I prefer to be a fox. My goal is to be a fox!

Tomorrow will the first day of classes in a new academic year, which is all the more the reason why I have been thinking about the kind of a teacher and a scholar I am

One such chain of thought led me to recalling reading, while in graduate school, Isiah Berlin's wonderful essay on The Hedgehog and the Fox and how much I deeply resonated with his "The fox knows many things, but the hedgehog knows one big thing".

This article takes up that same idea, and notes:
In an age of specialists, does it matter that generalists no longer thrive? The world is hardly short of knowledge. Countless books are written, canvases painted and songs recorded. A torrent of research is pouring out. A new orthodoxy, popularised by Malcolm Gladwell, sees obsessive focus as the key that unlocks genius.

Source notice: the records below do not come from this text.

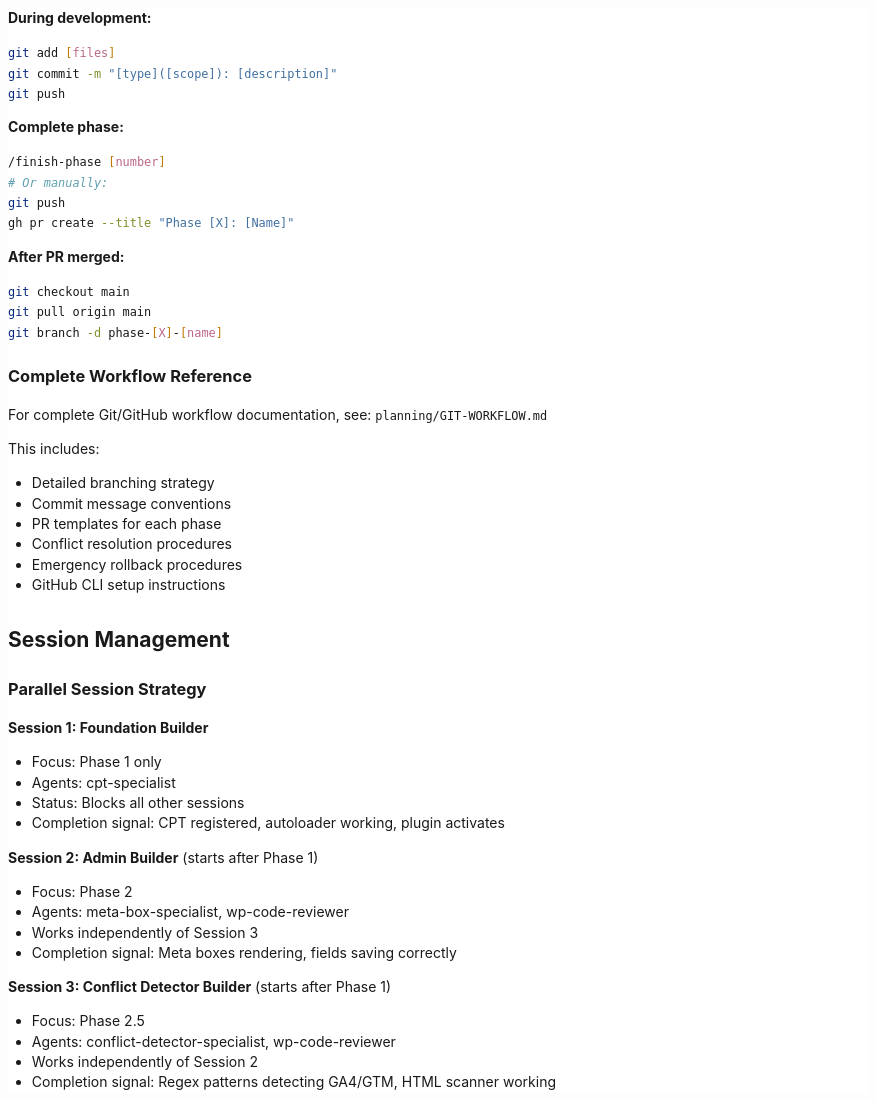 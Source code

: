 **During development:**
```bash
git add [files]
git commit -m "[type]([scope]): [description]"
git push
```

**Complete phase:**
```bash
/finish-phase [number]
# Or manually:
git push
gh pr create --title "Phase [X]: [Name]"
```

**After PR merged:**
```bash
git checkout main
git pull origin main
git branch -d phase-[X]-[name]
```

### Complete Workflow Reference

For complete Git/GitHub workflow documentation, see: `planning/GIT-WORKFLOW.md`

This includes:
- Detailed branching strategy
- Commit message conventions
- PR templates for each phase
- Conflict resolution procedures
- Emergency rollback procedures
- GitHub CLI setup instructions

## Session Management

### Parallel Session Strategy

**Session 1: Foundation Builder**
- Focus: Phase 1 only
- Agents: cpt-specialist
- Status: Blocks all other sessions
- Completion signal: CPT registered, autoloader working, plugin activates

**Session 2: Admin Builder** (starts after Phase 1)
- Focus: Phase 2
- Agents: meta-box-specialist, wp-code-reviewer
- Works independently of Session 3
- Completion signal: Meta boxes rendering, fields saving correctly

**Session 3: Conflict Detector Builder** (starts after Phase 1)
- Focus: Phase 2.5
- Agents: conflict-detector-specialist, wp-code-reviewer
- Works independently of Session 2
- Completion signal: Regex patterns detecting GA4/GTM, HTML scanner working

Just knowing about a lot of things has never been easier. Never before have dabblers been so free to paddle along the shore and dip into the first rock pool that catches the eye. If you have an urge to take off your shoes and test the water, countless specialists are ready to hold your hand.

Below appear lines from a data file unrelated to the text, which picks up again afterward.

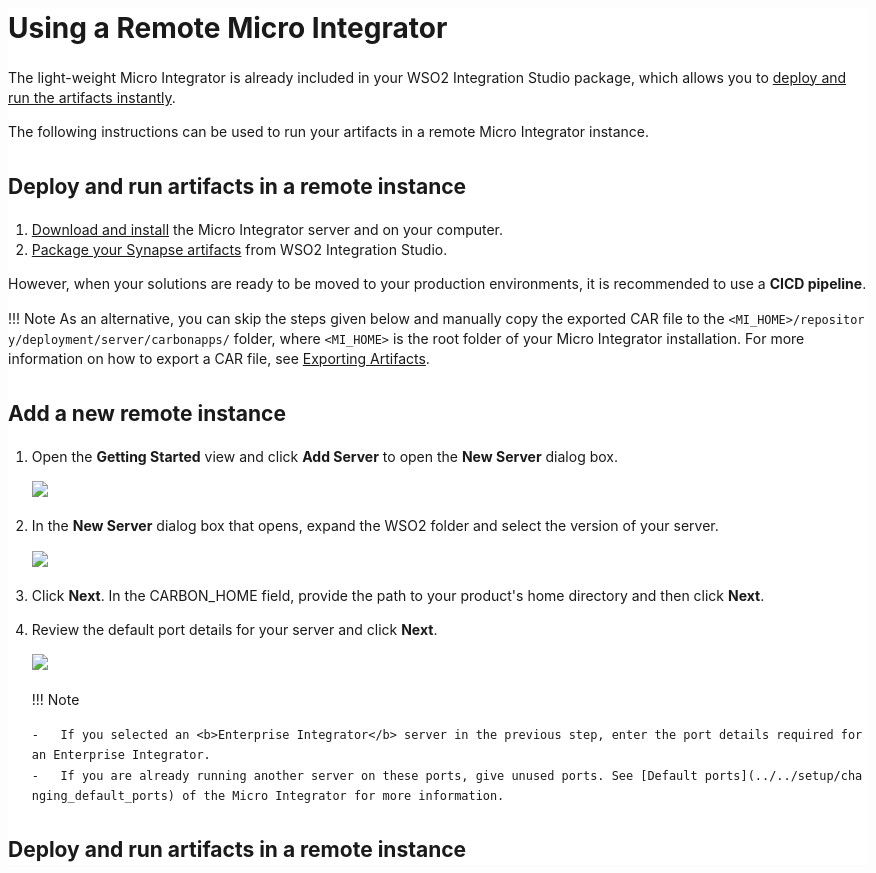 # Using a Remote Micro Integrator

The light-weight Micro Integrator is already included in your WSO2 Integration Studio package, which allows you to [deploy and run the artifacts instantly]({{base_path}}/integrate/develop/using-embedded-micro-integrator). 

The following instructions can be used to run your artifacts in a remote Micro Integrator instance.

## Deploy and run artifacts in a remote instance

1.	[Download and install]({{base_path}}/install-and-setup/install/installing-the-product/installing-mi) the Micro Integrator server and on your computer. 
2.	[Package your Synapse artifacts]({{base_path}}/integrate/develop/packaging-artifacts) from WSO2 Integration Studio.

However, when your solutions are ready to be moved to your production environments, it is recommended to use a **CICD pipeline**.

!!! Note
    As an alternative, you can skip the steps given below and manually copy the exported CAR file to the `<MI_HOME>/repository/deployment/server/carbonapps/` folder, where `<MI_HOME>` is the root folder of your Micro Integrator installation.
    For more information on how to export a CAR file, see [Exporting Artifacts]({{base_path}}/integrate/develop/exporting-artifacts).

## Add a new remote instance

1.  Open the <b>Getting Started</b> view and click <b>Add Server</b> to open the <b>New Server</b> dialog box.
    
    <img src="{{base_path}}/assets/img/integrate/testing-integrations/is_getting_started_page.png" width="700">

2.  In the <b>New Server</b> dialog box that opens, expand the WSO2 folder and select the version of your server.

    <img src="{{base_path}}/assets/img/integrate/testing-integrations/new-server-choose-type.png" width="500">

3.  Click <b>Next</b>. In the CARBON_HOME field, provide the path to your product's home directory and then click <b>Next</b>.

4.  Review the default port details for your server and click <b>Next</b>.
    
    <img src="{{base_path}}/assets/img/integrate/testing-integrations/new-server-mi-port-settings.png" width="500">

    !!! Note
    
		-   If you selected an <b>Enterprise Integrator</b> server in the previous step, enter the port details required for an Enterprise Integrator.
        -   If you are already running another server on these ports, give unused ports. See [Default ports](../../setup/changing_default_ports) of the Micro Integrator for more information.

## Deploy and run artifacts in a remote instance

And yet you will never get very deep. Depth is for monomaths—which is why experts so often seem to miss what really matters. Specialisation has made the study of English so sterile that students lose much of the joy in reading great literature for its own sake. A generation of mathematically inclined economists neglected many of  Keynes’s insights about the Depression because he put them into words. For decades economists sweated over fiendish mathematical equations, only to be brought down to earth by the credit crunch: Keynes’s well-turned phrases had come back to life. Part of my regret at the scarcity of polymaths is sentimental. Polymaths were the product of a particular time, when great learning was a mark of distinction and few people had money and leisure. Their moment has passed, like great houses or the horse-drawn carriage. The world may well be a better place for the specialisation that has come along instead. The pity is that progress has to come at a price. Civilisation has put up fences that people can no longer leap across; a certain type of mind is worth less. The choices modern life imposes are duller, more cramped.
A monomath I am not, and was never keen on becoming one for the very reason articulated in that essay--I felt cramped, imprisoned, and cutoff from everything else whenever I was on that track.  I didn't want that.  It simply wasn't me.  I knew well that I have naturally been inclined to know a little bit of as much as I can.  I am excited I am not a hedgehog and, more importantly, I do not pretend to be one.
 
I know all too well that I am no polymath either--am way, way short of those intellectual abilities.  Am glad though that I am where I am, knowing I yam what I yam ;)

2 comments:

jspace11 said...

er isn't the fox a natural enemy of the wolf? ;)

Ramesh said...

Of course we need both. Nowhere is it best illustrated than in medicine - super specialisation has actually put some hurdles in the path of good medical care.